ASSIGNMENT. Every line in the records below with the string "eqref" is to be copied out.

(EXTRACTED INFORMATION Opens)

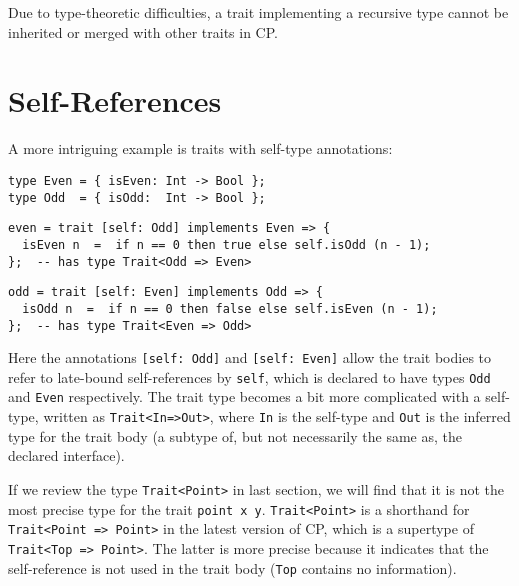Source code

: \begin{tipblock}
Due to type-theoretic difficulties, a trait implementing a recursive type cannot
be inherited or merged with other traits in CP.
\end{tipblock}

\section{Self-References}

A more intriguing example is traits with self-type annotations:
\begin{lstlisting}
type Even = { isEven: Int -> Bool };
type Odd  = { isOdd:  Int -> Bool };
\end{lstlisting}
\vspace{-1ex}
\begin{lstlisting}
even = trait [self: Odd] implements Even => {
  isEven n  =  if n == 0 then true else self.isOdd (n - 1);
};  -- has type Trait<Odd => Even>
\end{lstlisting}
\vspace{-1ex}
\begin{lstlisting}
odd = trait [self: Even] implements Odd => {
  isOdd n  =  if n == 0 then false else self.isEven (n - 1);
};  -- has type Trait<Even => Odd>
\end{lstlisting}
Here the annotations \lstinline{[self: Odd]} and \lstinline{[self: Even]} allow
the trait bodies to refer to late-bound self-references by \lstinline{self},
which is declared to have types \lstinline{Odd} and \lstinline{Even}
respectively. The trait type becomes a bit more complicated with a self-type,
written as \lstinline{Trait<In=>Out>}, where \lstinline{In} is the self-type and
\lstinline{Out} is the inferred type for the trait body (a subtype of, but not
necessarily the same as, the declared interface).

\begin{tipblock}
If we review the type \lstinline{Trait<Point>} in last section, we will find
that it is not the most precise type for the trait \lstinline{point x y}.
\lstinline{Trait<Point>} is a shorthand for \lstinline{Trait<Point => Point>} in
the latest version of CP, which is a supertype of \lstinline{Trait<Top => Point>}.
The latter is more precise because it indicates that the self-reference is not
used in the trait body (\lstinline{Top} contains no information).
\end{tipblock}

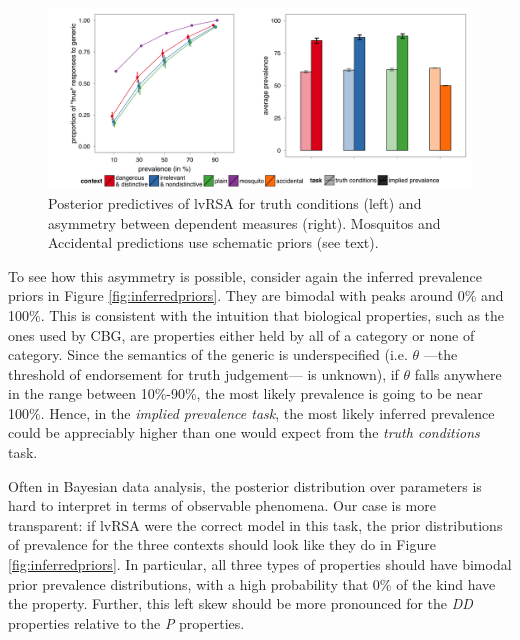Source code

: \documentclass[10pt,letterpaper]{article}
\begin{document}

\begin{figure}
\centering
    \includegraphics[width=\columnwidth]{lvRSA_postpreds_wSims}
    \caption{Posterior predictives of lvRSA for truth conditions (left) and asymmetry between dependent measures (right). Mosquitos and Accidental predictions use schematic priors (see text).}
  \label{fig:lvRSAposteriorpred}
\end{figure}


To see how this asymmetry is possible, consider again the inferred prevalence priors in Figure \ref{fig:inferredpriors}. They are bimodal with peaks around 0\% and 100\%. This is consistent with the intuition that biological properties, such as the ones used by CBG, are properties either held by all of a category or none of category. Since the semantics of the generic is underspecified (i.e. $\theta$ ---the threshold of endorsement for truth judgement--- is unknown), if $\theta$ falls anywhere in the range between 10\%-90\%, the most likely prevalence is going to be near 100\%. Hence, in the \emph{implied prevalence task}, the most likely inferred prevalence could be appreciably higher than one would expect from the \emph{truth conditions} task. 





Often in Bayesian data analysis, the posterior distribution over parameters is hard to interpret in terms of observable phenomena. Our case is more transparent: if lvRSA were the correct model in this task, the prior distributions of prevalence for the three contexts should look like they do in Figure \ref{fig:inferredpriors}. 
In particular, all three types of properties should have bimodal prior prevalence distributions, with a high probability that 0\% of the kind have the property. Further, this left skew should be more pronounced for the \emph{DD} properties relative to the \emph{P} properties. 
\end{document}
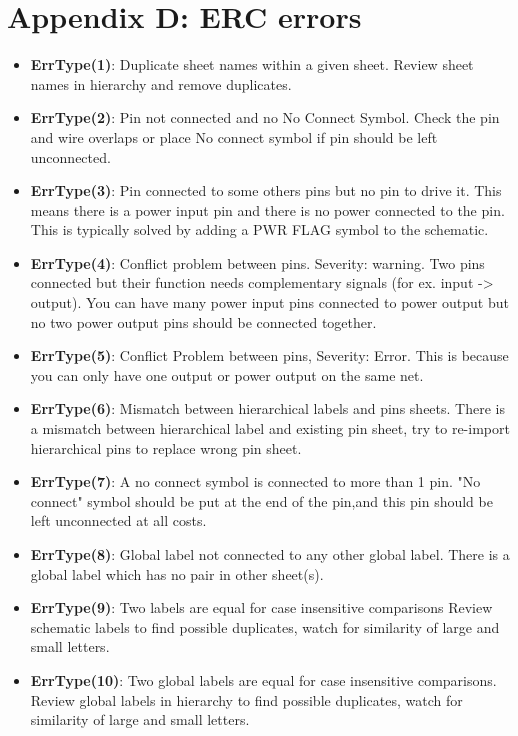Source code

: \section {Appendix D: ERC errors}

\begin {itemize}

\item{\textbf{ErrType(1)}}: Duplicate sheet names within a given sheet.
Review sheet names in hierarchy and remove duplicates. 

\item{\textbf{ErrType(2)}}: Pin not connected and no No Connect Symbol.
Check the pin and wire overlaps or place No connect symbol if pin should be left unconnected.
 
\item{\textbf{ErrType(3)}}: Pin connected to some others pins but no pin to drive it.
This means there is a power input pin and there is no power connected to the pin. This is typically solved by adding a PWR FLAG symbol to the schematic.
 
\item{\textbf{ErrType(4)}}: Conflict problem between pins. Severity: warning.
Two pins connected but their function needs complementary signals (for ex. input -> output). You can have many power input pins connected to power output but no two power output pins should be connected together.

\item{\textbf{ErrType(5)}}: Conflict Problem between pins, Severity: Error. 
This is because you can only have one output or power output on the same net. 

\item{\textbf{ErrType(6)}}: Mismatch between hierarchical labels and pins sheets. 
There is a mismatch between hierarchical label and existing pin sheet, try to re-import hierarchical pins to replace wrong pin sheet. 

\item{\textbf{ErrType(7)}}: A no connect symbol is connected to more than 1 pin. 
"No connect" symbol should be put at the end of the pin,and this pin should be left unconnected at all costs.

\item{\textbf{ErrType(8)}}: Global label not connected to any other global label. 
There is a global label which has no pair in other sheet(s). 

\item{\textbf{ErrType(9)}}: Two labels are equal for case insensitive comparisons 
Review schematic labels to find possible duplicates, watch for similarity of large and small letters. 

\item{\textbf{ErrType(10)}}: Two global labels are equal for case insensitive comparisons. 
Review global labels in hierarchy to find possible duplicates, watch for similarity of large and small letters.

\end {itemize}
\pagebreak

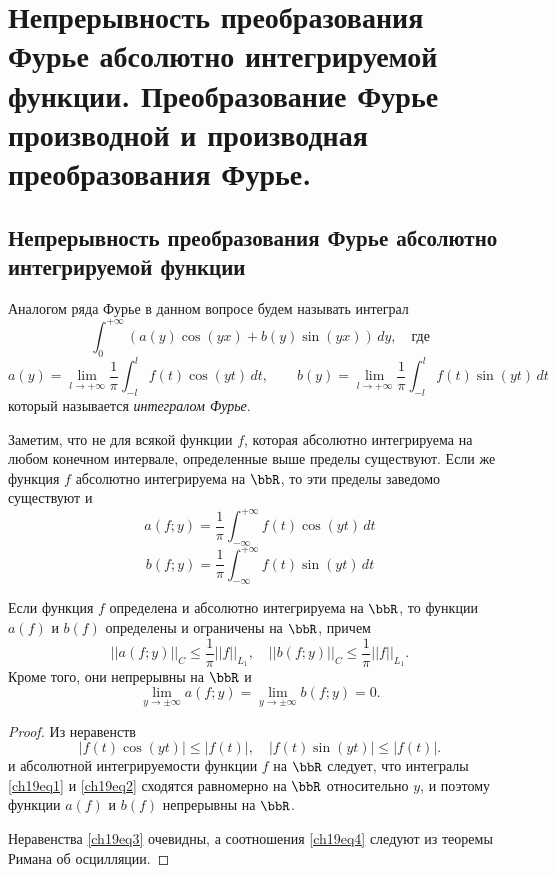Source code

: \chapter{Непрерывность преобразования Фурье абсолютно интегрируемой функции. Преобразование Фурье производной и производная преобразования Фурье.}

\section{Непрерывность преобразования Фурье абсолютно интегрируемой функции}

Аналогом ряда Фурье в данном вопросе будем называть интеграл
$$
\int_{0}^{+\infty} (a(y)\cos(yx) + b(y)\sin(yx))\,dy,\quad \text{где}
$$
$$
a(y) = \lim_{l \to +\infty}\frac{1}{\pi}\int_{-l}^{l} f(t)\cos(yt)\,dt,\qquad 
b(y) = \lim_{l \to +\infty}\frac{1}{\pi}\int_{-l}^{l} f(t)\sin(yt)\,dt
$$
который называется \textit{интегралом Фурье}.

Заметим, что не для всякой функции $f$, которая абсолютно интегрируема на любом конечном интервале, определенные выше пределы существуют. Если же функция $f$ абсолютно интегрируема на $\bbR$, то эти пределы заведомо существуют и
\begin{equation} \label{ch19eq1}
a(f;y) = \frac{1}{\pi}\int_{-\infty}^{+\infty} f(t)\cos(yt)\,dt
\end{equation}
\begin{equation} \label{ch19eq2}
b(f;y) = \frac{1}{\pi}\int_{-\infty}^{+\infty} f(t)\sin(yt)\,dt
\end{equation}

\begin{thm}
Если функция $f$ определена и абсолютно интегрируема на $\bbR$, то функции $a(f)$ и $b(f)$ определены и ограничены на $\bbR$, причем
\begin{equation} \label{ch19eq3}
||a(f;y)||_C \le \frac{1}{\pi}||f||_{L_{1}}, \quad ||b(f;y)||_C \le \frac{1}{\pi}||f||_{L_{1}}.
\end{equation}
Кроме того, они непрерывны на $\bbR$ и
\begin{equation} \label{ch19eq4}
\lim_{y \to \pm\infty} a(f;y) = \lim_{y \to \pm\infty} b(f;y) = 0.
\end{equation}
\end{thm}
\begin{proof}
Из неравенств
$$
|f(t)\cos(yt)| \le |f(t)|, \quad |f(t)\sin(yt)| \le |f(t)|.
$$
и абсолютной интегрируемости функции $f$ на $\bbR$ следует, что интегралы \eqref{ch19eq1} и \eqref{ch19eq2} сходятся равномерно на $\bbR$ относительно $y$, и поэтому функции $a(f)$ и $b(f)$ непрерывны на $\bbR$.

Неравенства \eqref{ch19eq3} очевидны, а соотношения \eqref{ch19eq4} следуют из теоремы Римана об осцилляции. 
\end{proof}

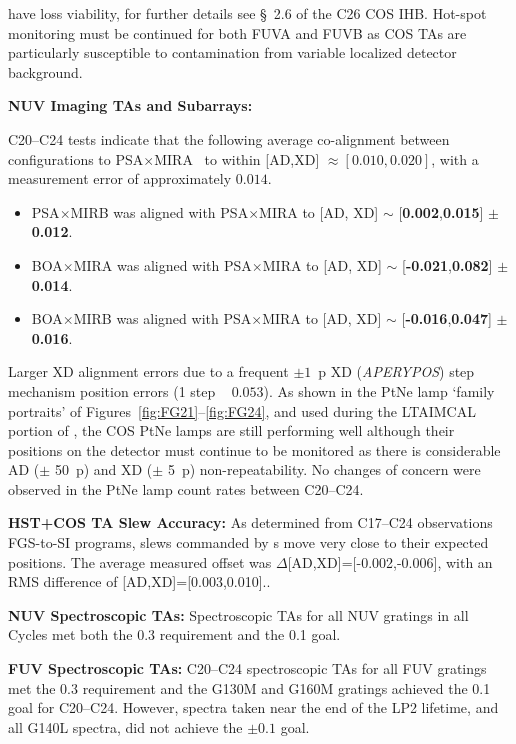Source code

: \begin{description}
{	have loss viability, for further details see \S~2.6 of the C26 COS IHB.
	Hot-spot monitoring must be continued for both FUVA and FUVB as COS TAs are particularly susceptible to contamination from variable localized detector background.
}
\item{\bf NUV Imaging TAs and Subarrays:}{
	C20--C24  tests indicate that the following average co-alignment between  configurations to PSA$\times$MIRA ~to within [AD,XD] $\approx [0.010,0.020]$\arcsec{}, with a measurement error of approximately $0.014$\arcsec{}.
	\begin{itemize}
	\item PSA$\times$MIRB was aligned with PSA$\times$MIRA to [AD, XD] $\sim$ [{\bf 0.002},{\bf 0.015}] $\pm$ {\bf 0.012}\arcsec.
	\item BOA$\times$MIRA was aligned with PSA$\times$MIRA to [AD, XD] $\sim$ [{\bf-0.021},{\bf 0.082}] $\pm$ {\bf 0.014}\arcsec.
	\item BOA$\times$MIRB was aligned with PSA$\times$MIRA to [AD, XD] $\sim$ [{\bf-0.016},{\bf 0.047}] $\pm$ {\bf 0.016}\arcsec.
	\end{itemize}
	Larger XD alignment errors due to a frequent $\pm 1$~p XD (\textit{APERYPOS}) step mechanism position errors (1 step ~ $0.053$\arcsec{}).
	As shown in the PtNe lamp `family portraits' of Figures~\ref{fig:FG21}--\ref{fig:FG24}, and used during the \textsc{LTAIMCAL} portion of ,
	the COS PtNe lamps are still performing well although their positions on the detector must continue to be monitored as there is
	considerable AD ($\pm$ 50~p) and XD ($\pm$ 5~p) non-repeatability.
	No changes of concern were observed in the PtNe lamp count rates between C20--C24.
}
\item{\bf HST+COS TA Slew Accuracy:}{
	As determined from C17--C24 observations FGS-to-SI programs, slews commanded by s move very close to their expected positions.
	The average measured offset was $\Delta$[AD,XD]=[-0.002,-0.006]\arcsec{}, with an RMS difference of [AD,XD]=[0.003,0.010]\arcsec{}..
}
\item{\bf NUV Spectroscopic TAs:}{
	Spectroscopic TAs for all NUV gratings in all Cycles met both the 0.3\arcsec{} requirement and the 0.1\arcsec{} goal.
}
\item{\bf FUV Spectroscopic TAs:}{
	C20--C24 spectroscopic TAs for all FUV gratings met the $0.3$\arcsec{} requirement and the G130M and G160M gratings achieved the 0.1\arcsec{} goal for C20--C24.
	However, spectra taken near the end of the LP2 lifetime, and all G140L spectra, did not achieve the $\pm 0.1$\arcsec{} goal.
}
\end{description}

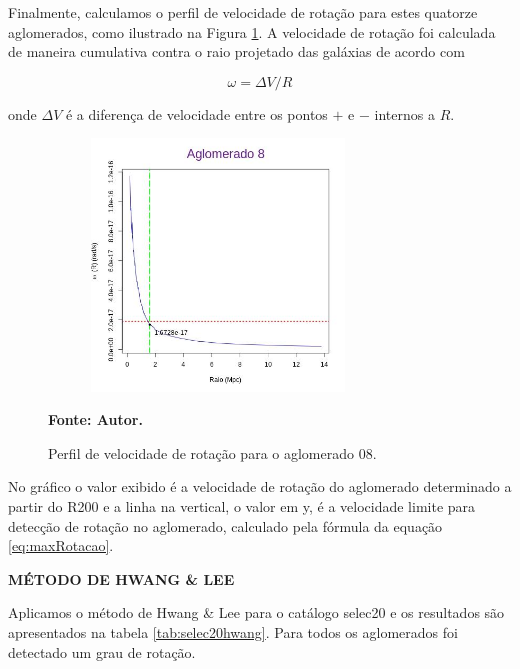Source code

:Finalmente, calculamos o perfil de velocidade de rotação para estes quatorze aglomerados, como ilustrado na Figura \ref{selec20rotacao}. A velocidade de rotação foi calculada de maneira cumulativa contra o raio projetado das galáxias de acordo com

\begin{equation}
\omega= \Delta V/R
\label{eq:eq10}
\end{equation}

\noindent onde $\Delta V$ é a diferença de velocidade entre os pontos $+$ e $-$ internos a $R$.

\begin{figure}[H] %
\vspace{-2pt}
\begin{center}
\includegraphics[height=6.7cm,width=9cm]{04-figuras/selec20rotacao}%
\caption{Perfil de velocidade de rotação para o aglomerado 08.}
\textbf{Fonte: Autor.}
\label{selec20rotacao}%
\end{center}
\end{figure}

No gráfico o valor exibido é a velocidade de rotação do aglomerado determinado a partir do R200 e a linha na vertical, o valor em y, é a velocidade limite para detecção de rotação no aglomerado, calculado pela fórmula da equação \ref{eq:maxRotacao}. 

\textbf{MÉTODO DE HWANG \& LEE}

Aplicamos o método de Hwang \& Lee para o catálogo selec20 e os resultados são apresentados na tabela \ref{tab:selec20hwang}. Para todos os aglomerados foi detectado um grau de rotação.

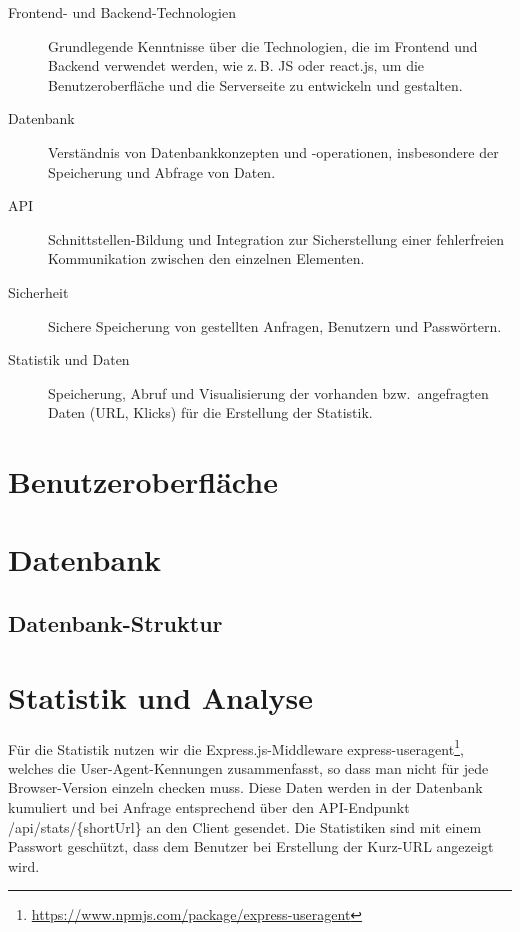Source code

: \documentclass[a4paper,11pt,DIV=12,overfullrule=on]{scrreprt}%
\begin{document}
\begin{description}
    \item[Frontend- und Backend-Technologien] Grundlegende Kenntnisse über die Technologien, die im Frontend und Backend verwendet werden, wie z.\,B. \ac{JS} oder react.js, um die Benutzeroberfläche und die Serverseite zu entwickeln und gestalten.

    \item[Datenbank] Verständnis von Datenbankkonzepten und -operationen, insbesondere der Speicherung und Abfrage von Daten.

    \item[API] Schnittstellen-Bildung und Integration zur Sicherstellung einer fehlerfreien Kommunikation zwischen den einzelnen Elementen.

    \item[Sicherheit] Sichere Speicherung von gestellten Anfragen, Benutzern und Passwörtern.

    \item[Statistik und Daten] Speicherung, Abruf und Visualisierung der vorhanden bzw.\ angefragten Daten (\ac{URL}, Klicks) für die Erstellung der Statistik.
\end{description}

\section{Benutzeroberfläche}
\section{Datenbank}
\subsection{Datenbank-Struktur}
\section{Statistik und Analyse}
Für die Statistik nutzen wir die Express.js-Middleware {\ttfamily express-useragent}\footnote{\href{https://www.npmjs.com/package/express-useragent}{https://www.npmjs.com/package/express-useragent}}, welches die User-Agent-Kennungen zusammenfasst, so dass man nicht für jede Browser-Version einzeln checken muss. Diese Daten werden in der Datenbank kumuliert und bei Anfrage entsprechend über den \ac{API}-Endpunkt {\ttfamily /api/stats/\{shortUrl\}} an den Client gesendet. Die Statistiken sind mit einem Passwort geschützt, dass dem Benutzer bei Erstellung der Kurz-URL angezeigt wird.
\end{document}
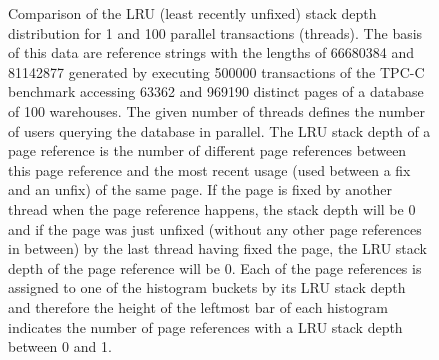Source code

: \begin{@empty}
\begin{figure}[ht!]
        \caption[LRU stack depth distribution for 1 and 100 threads]{Comparison of the LRU (least recently unfixed) stack depth distribution for 1 and 100 parallel transactions (threads). The basis of this data are reference strings with the lengths of \num{66680384} and \num{81142877} generated by executing \num{500000} transactions of the TPC-C benchmark accessing \num{63362} and \num{969190} distinct pages of a database of 100 warehouses. The given number of threads defines the number of users querying the database in parallel. The LRU stack depth of a page reference is the number of different page references between this page reference and the most recent usage (used between a fix and an unfix) of the same page. If the page is fixed by another thread when the page reference happens, the stack depth will be 0 and if the page was just unfixed (without any other page references in between) by the last thread having fixed the page, the LRU stack depth of the page reference will be 0. Each of the page references is assigned to one of the histogram buckets by its LRU stack depth and therefore the height of the leftmost bar of each histogram indicates the number of page references with a LRU stack depth between 0 and 1.}
        \label{fig:locality}
    \end{figure}
\end{@empty}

(EXTRACTED INFORMATION Closes)

REPLY TO THE TASK.
и абсолютной интегрируемости функции $f$ на $\bbR$ следует, что интегралы \eqref{ch19eq1} и \eqref{ch19eq2} сходятся равномерно на $\bbR$ относительно $y$, и поэтому функции $a(f)$ и $b(f)$ непрерывны на $\bbR$.
Неравенства \eqref{ch19eq3} очевидны, а соотношения \eqref{ch19eq4} следуют из теоремы Римана об осцилляции. 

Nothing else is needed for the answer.